Кроме того, для исследования ДНК-объектов часто используют методы, связанные с предварительным модифицированием ДНК-структур. Например, введение молекул-флуорофоров позволяет получить изображение объектов с помощью флуоресцентных микроскопов, что в основном и применяют для характеризации периодических ДНК-матриц. Мечение определенных олигонуклеотидных компонентов двумя флуоресцентными красителями позволяет определить степень их сближения в получаемом ДНК-объекте за счет исследования эффективности резонансного переноса энергии флуоресценции. Подобная методика описана для косвенного доказательства строения плоского ДНК-многоугольника и периодических ДНК-матриц.¹⁵

Точное установление структуры  и формы ДНК-объекта возможно только с использованием более сложного инструментария. Одним из наиболее распространенных методов доказательства строения нанообъектов является атомно-силовая микроскопия (АСМ).
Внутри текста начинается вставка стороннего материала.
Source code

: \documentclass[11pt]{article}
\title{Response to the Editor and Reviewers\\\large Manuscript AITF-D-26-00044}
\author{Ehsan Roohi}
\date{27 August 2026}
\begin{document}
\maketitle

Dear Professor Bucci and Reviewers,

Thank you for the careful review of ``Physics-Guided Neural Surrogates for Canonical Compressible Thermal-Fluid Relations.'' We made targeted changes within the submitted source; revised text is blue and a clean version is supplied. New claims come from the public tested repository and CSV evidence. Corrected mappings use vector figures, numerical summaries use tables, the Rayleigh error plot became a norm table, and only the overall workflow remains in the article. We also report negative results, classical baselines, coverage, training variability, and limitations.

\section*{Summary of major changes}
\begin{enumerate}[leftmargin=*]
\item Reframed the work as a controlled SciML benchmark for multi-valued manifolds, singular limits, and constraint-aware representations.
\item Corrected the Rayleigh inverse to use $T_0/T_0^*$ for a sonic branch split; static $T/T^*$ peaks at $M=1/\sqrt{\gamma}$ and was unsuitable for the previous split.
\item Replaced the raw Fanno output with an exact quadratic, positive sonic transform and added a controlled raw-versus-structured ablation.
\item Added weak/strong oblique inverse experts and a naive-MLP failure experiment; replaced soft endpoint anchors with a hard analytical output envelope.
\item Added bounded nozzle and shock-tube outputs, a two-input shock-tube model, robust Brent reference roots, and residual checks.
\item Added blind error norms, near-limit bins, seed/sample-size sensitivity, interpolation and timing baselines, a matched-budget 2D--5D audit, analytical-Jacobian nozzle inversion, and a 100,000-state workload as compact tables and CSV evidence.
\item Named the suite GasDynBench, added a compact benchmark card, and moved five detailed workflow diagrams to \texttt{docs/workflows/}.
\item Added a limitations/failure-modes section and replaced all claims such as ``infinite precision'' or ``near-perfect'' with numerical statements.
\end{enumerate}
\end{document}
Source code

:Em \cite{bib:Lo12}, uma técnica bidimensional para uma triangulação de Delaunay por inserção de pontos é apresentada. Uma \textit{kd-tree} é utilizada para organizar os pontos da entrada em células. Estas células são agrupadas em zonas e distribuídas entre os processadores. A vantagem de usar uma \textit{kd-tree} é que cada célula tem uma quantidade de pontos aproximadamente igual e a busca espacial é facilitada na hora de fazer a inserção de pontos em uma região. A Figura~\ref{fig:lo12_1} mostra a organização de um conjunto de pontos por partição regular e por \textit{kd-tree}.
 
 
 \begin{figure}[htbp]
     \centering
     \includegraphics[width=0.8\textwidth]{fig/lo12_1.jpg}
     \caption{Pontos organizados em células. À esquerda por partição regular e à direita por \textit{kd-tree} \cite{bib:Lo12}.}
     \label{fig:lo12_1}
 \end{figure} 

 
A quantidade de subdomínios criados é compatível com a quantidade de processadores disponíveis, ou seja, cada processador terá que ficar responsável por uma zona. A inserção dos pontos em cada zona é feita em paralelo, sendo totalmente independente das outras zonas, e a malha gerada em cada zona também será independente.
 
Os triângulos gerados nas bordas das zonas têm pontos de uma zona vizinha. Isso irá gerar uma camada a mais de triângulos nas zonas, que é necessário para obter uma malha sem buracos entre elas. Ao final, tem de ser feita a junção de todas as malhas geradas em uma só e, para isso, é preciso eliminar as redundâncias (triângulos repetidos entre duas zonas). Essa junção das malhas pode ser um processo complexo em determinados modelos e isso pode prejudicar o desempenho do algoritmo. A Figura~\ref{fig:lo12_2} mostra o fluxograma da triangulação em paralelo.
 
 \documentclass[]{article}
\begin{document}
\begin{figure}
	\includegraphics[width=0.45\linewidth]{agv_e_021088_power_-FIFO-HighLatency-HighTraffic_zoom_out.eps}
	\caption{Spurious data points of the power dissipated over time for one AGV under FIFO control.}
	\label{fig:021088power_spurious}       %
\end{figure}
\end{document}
Именно с ее помощью

 

Рис. 1. Типичные изображения, полученные при исследовании ДНК-объектов методами атомно-силовой (а-f) и криоэлектронной микроскопии (g): ДНК-многоугольники на основе 40А-блоков (а-с), периодические матрицы, сформированные на основе 5DA- блоков (d, е), ДНК-тетраэдры на основе 3DA-блоков (f, g). Размер области сканирования: 500 х 500 нм (а), 1000 х 1000 нм (b), 200 х 200 нм (с).

 

получены  изображения и размерные характеристики подавляющего большинства описанных нано- и микроразмерных ДНК-структур (рис. 24). Однако метод АСМ не всегда применим для исследования объемных структур, конструируемых на основе биологических молекул. Было показано, что для изучения пространственной организации трехмерных ДНК-объектов, например многогранников, более информативен метод криоэлектронной микроскопии (см. рис. 1). Помимо этого, описан способ исследования строения трехмерных ДНК-нанотрубок с помощью электронной микроскопии. Однако в этом случае требуется введение в структуру ДНК-объекта наночастиц металлов, обеспечивающих контрастность изображения. С помощью электронной микроскопии было доказано строение трехмерной оригами-структуры.¹⁶

 

 

 

 

 

 

 

 

 

 

 

 

 

 

 

 

 

 

ЗАКЛЮЧЕНИЕ

 

Структурную ДНК-нанотехнологию, безусловно, можно назвать новой главой в истории молекулы ДНК. Подход к конструированию нанообъектов «снизу вверх», применяемый в ДНК-нанотехнологии, позволяет получать на основе простых линейных молекул ДНК сложные по форме объекты, а порой и своего рода архитектурные ансамбли. Используя исключительно уотсон-криковские взаимодействия для организации мономерных блоков, возможно построение статических и динамических, дискретных и периодических, одно-, дву- и трехмерных ДНК-структур. Успех в получении разнообразных объектов в очередной раз говорит в пользу ДНК как идеального «строительного блока» для конструирования объектов в нанометровом диапазоне. Для придания уникальных свойств и расширения возможностей структурной ДНК-нанотехнологии в состав НК-блоков часто вводят дополнительные конструкционные элементы: белки, остатки органических молекул.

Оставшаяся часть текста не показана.